Also, openness isn’t always the right answer. E.g., an electronic health record should be open enough that doctors can see it and so it can be immediately updated as lab results come in. But, it shouldn’t necessarily be open to other people, insurance companies, or the gov’t. Also, openness can make more haystacks, hiding the needles we need to find.
Elliot began thinking about this when Napster was at its high point. Traditional IP sees control as essential to creating an environment that encourages creation. But, we also want to encourage follow-on creators. There’s not a lot of research about how much incentive first creators need. (And, of course, first creators are themselves follow on creators.) Control is expensive and imperfect. (Think DRM). Open source, on the other hand, thinks value comes by distributing and sharing. But, it can be hard to evaluate all the contributions that come in.
Elliot lists some examples of increased openness, and spends some time talking about the attenmpts to open up clinical trials. (ClinicalTrials.gov and the Journal of Failed Clinical Trials.)
Elliot is also especially interested in higher education, which has been relatively unaffected by openness, although he expects that to change. (It’s easier for Harvard and other research institutions to support open access, he says, than, say, community colleges that have different goals and constraints. ) Elliot sees a rise in open educational resources, which will affect teaching institutions. OER will be increasingly driven by customers, rather than being course materials put up on the Web by a teacher. We will know more about how OERs are being used, they will become more interoperable, and there will be incentives for participation and use.
At CMU and other places, there’s work on harvesting what happens to and around digital educational materials. We need better data on student progress, educational outcomes, and the factors that affect student success. He says we also need research on the cmparative effectiveness of digital edu materials, and best practices. Also, it’d be great to extend fab labs digitally.
Elliot sees progress in opening up research. The Human Genome Project was the seminal event that changed the basic model of research, at least in the bio sciences. Open access journals are growing. But, too many institutions still only count publication in closed journals as a scholarly achievement. We don’t yet have good models for how to reward research that is immediately published.
Intellectual property rules need to be recalibrated to recognize the importance of follow-on innovators, and to enable more use by educators. Bayh-Dole should be modified to enable more open licensing. He would also like to see some “orphan work” legislation.
We should change the default of campus events so that they’re open, unless they’re specifically closed. “We should take advantage of greater openness to improve support services.” The government should fund open access to financial aid materials. NIH-funded research should be open to the public within 12 months should be extended to all non-classified research funded by the 11 fed agencies that spende over $100M in research. And the embargo time should be reudced to 6 months. The government ought to include funds for open access publishing when making grants, Elliot says.
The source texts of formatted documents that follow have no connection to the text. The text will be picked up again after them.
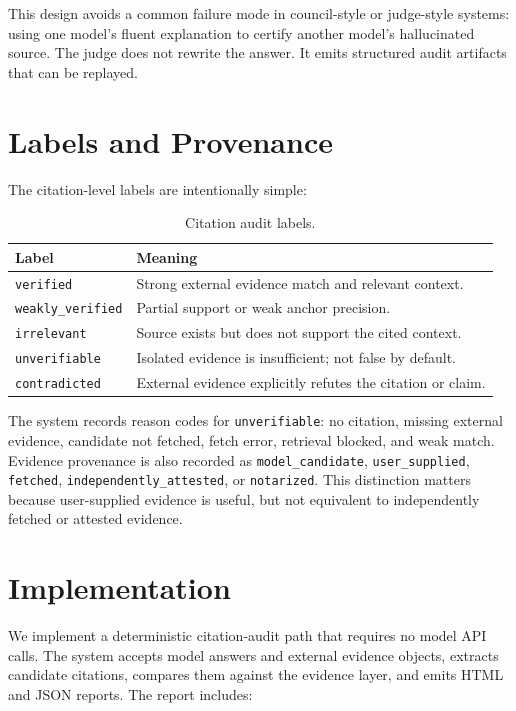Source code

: \documentclass[11pt]{article}
\begin{document}
This design avoids a common failure mode in council-style or judge-style systems: using one model's fluent explanation to certify another model's hallucinated source. The judge does not rewrite the answer. It emits structured audit artifacts that can be replayed.

\section{Labels and Provenance}

The citation-level labels are intentionally simple:

\begin{table}[h]
\centering
\small
\begin{tabularx}{\columnwidth}{lX}
\toprule
Label & Meaning \\
\midrule
\texttt{verified} & Strong external evidence match and relevant context. \\
\texttt{weakly\_verified} & Partial support or weak anchor precision. \\
\texttt{irrelevant} & Source exists but does not support the cited context. \\
\texttt{unverifiable} & Isolated evidence is insufficient; not false by default. \\
\texttt{contradicted} & External evidence explicitly refutes the citation or claim. \\
\bottomrule
\end{tabularx}
\caption{Citation audit labels.}
\label{tab:labels}
\end{table}

The system records reason codes for \texttt{unverifiable}: no citation, missing external evidence, candidate not fetched, fetch error, retrieval blocked, and weak match. Evidence provenance is also recorded as \texttt{model\_candidate}, \texttt{user\_supplied}, \texttt{fetched}, \texttt{independently\_attested}, or \texttt{notarized}. This distinction matters because user-supplied evidence is useful, but not equivalent to independently fetched or attested evidence.

\section{Implementation}

We implement a deterministic citation-audit path that requires no model API calls. The system accepts model answers and external evidence objects, extracts candidate citations, compares them against the evidence layer, and emits HTML and JSON reports. The report includes:
\end{document}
Then there’s openness and transparency about academic degrees. We don’t know what it means to get a degree in something. We need more compatibility, comparability and portability of degrees. The government should encourage accrediting agencies to increase their focus on learning outcomes. (Currently only 19% of accrediting bodies say anything more than that a school is accredited or not.)
Q: [ethanz] You’re conflating openness and judging inputs and outputs. Evaluating schools by outcomes is one thing, but that’s different from openness.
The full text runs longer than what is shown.